D17 (Historic Heritage) covers individually scheduled buildings and items, while D18 (Special Character) covers the streetscape character of around 50 defined precincts. Under D17, demolition is generally prohibited or very restricted and exterior changes need resource consent. Under D18, demolition is often discouraged but possible with consent, and resource consent is needed for changes visible from the street.
What work needs resource consent in a heritage zone?
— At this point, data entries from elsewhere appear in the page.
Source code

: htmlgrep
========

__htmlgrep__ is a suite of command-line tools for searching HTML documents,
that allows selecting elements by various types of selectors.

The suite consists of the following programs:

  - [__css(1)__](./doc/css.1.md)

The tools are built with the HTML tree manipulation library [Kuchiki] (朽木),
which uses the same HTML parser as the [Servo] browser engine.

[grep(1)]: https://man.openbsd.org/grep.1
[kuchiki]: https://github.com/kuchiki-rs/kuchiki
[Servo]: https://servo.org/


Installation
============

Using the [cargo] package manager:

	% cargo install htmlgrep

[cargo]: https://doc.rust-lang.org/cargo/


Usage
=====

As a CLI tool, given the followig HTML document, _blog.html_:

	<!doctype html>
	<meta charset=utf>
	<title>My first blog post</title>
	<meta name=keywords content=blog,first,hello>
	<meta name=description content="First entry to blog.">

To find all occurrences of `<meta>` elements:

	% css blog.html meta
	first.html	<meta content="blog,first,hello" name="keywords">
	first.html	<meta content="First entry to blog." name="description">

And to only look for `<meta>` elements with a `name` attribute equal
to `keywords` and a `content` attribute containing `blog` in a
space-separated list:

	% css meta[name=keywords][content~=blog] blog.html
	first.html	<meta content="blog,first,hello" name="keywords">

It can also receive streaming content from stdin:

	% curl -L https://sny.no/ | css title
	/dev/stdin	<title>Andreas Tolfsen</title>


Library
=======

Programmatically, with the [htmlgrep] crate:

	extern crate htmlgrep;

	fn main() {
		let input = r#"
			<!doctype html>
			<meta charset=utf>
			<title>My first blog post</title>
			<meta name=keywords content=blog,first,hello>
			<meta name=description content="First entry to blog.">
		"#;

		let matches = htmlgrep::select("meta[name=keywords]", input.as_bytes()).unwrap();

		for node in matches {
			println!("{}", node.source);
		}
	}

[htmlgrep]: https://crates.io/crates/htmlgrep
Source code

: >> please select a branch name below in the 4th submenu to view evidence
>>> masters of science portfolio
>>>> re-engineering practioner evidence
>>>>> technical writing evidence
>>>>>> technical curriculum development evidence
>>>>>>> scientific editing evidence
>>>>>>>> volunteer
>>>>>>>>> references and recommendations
Common triggers include altering the street-facing facade, replacing original windows with a non-matching style (like aluminium for timber sash), re-roofing with a different profile, demolition (any extent under D17, partial under D18), external paint colour changes in some D17 schedules, additions visible from the street, removing chimneys or decorative elements, and removing scheduled trees.
What can I usually do with building consent only?
Internal alterations (rooms, plumbing, electrical), repair to original materials using the same materials, rear additions not visible from the street (after a planning check), and maintenance painting in the same colour scheme are usually OK with building consent alone.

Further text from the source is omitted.